BEGIN

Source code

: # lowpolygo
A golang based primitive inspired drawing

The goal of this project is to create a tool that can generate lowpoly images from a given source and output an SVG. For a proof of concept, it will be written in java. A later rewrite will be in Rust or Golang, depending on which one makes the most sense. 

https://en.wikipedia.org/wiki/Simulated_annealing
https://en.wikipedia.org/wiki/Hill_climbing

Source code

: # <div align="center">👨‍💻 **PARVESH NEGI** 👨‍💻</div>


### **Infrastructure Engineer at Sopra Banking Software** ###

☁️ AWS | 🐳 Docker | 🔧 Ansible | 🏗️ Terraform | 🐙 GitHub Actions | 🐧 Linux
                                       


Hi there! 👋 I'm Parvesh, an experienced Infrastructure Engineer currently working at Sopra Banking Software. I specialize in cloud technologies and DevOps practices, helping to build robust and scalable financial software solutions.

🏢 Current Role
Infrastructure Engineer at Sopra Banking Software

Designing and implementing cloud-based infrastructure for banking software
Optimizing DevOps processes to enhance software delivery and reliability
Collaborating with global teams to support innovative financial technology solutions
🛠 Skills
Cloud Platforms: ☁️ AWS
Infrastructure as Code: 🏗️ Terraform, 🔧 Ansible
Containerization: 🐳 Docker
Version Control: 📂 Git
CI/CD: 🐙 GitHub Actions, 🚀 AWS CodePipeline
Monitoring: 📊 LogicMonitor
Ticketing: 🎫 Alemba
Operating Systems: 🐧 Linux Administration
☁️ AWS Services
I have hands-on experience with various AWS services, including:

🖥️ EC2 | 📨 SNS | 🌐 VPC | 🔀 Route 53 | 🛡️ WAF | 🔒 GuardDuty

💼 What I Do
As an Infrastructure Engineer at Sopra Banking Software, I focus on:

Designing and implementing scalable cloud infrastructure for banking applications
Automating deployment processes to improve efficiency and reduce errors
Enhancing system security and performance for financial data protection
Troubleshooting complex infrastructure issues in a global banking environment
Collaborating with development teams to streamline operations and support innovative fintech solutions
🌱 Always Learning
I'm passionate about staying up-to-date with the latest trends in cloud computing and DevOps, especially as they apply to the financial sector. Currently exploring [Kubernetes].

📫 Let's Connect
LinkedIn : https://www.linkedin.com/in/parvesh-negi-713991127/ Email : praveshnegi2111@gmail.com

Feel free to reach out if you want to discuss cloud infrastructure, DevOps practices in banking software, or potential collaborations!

END
BEGIN

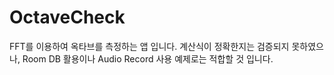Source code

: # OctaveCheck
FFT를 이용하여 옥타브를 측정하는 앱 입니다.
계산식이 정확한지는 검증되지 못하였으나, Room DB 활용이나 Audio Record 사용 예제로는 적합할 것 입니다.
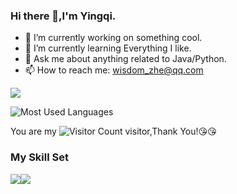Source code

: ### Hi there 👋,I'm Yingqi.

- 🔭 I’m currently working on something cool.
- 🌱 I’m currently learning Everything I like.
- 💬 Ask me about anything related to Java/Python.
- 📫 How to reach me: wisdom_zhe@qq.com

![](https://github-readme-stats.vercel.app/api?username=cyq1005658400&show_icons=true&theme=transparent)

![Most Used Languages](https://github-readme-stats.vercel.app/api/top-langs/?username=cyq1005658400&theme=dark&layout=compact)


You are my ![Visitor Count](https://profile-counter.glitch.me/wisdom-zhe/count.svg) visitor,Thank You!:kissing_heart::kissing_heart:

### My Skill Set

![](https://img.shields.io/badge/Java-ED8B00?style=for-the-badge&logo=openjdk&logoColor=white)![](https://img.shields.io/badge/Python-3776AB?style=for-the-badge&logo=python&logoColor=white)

END

*Task prompt*
Every line that contains the string "Engineer" should be copied from the records.

*Your response*
### **Infrastructure Engineer at Sopra Banking Software** ###
Hi there! 👋 I'm Parvesh, an experienced Infrastructure Engineer currently working at Sopra Banking Software. I specialize in cloud technologies and DevOps practices, helping to build robust and scalable financial software solutions.
Infrastructure Engineer at Sopra Banking Software
As an Infrastructure Engineer at Sopra Banking Software, I focus on:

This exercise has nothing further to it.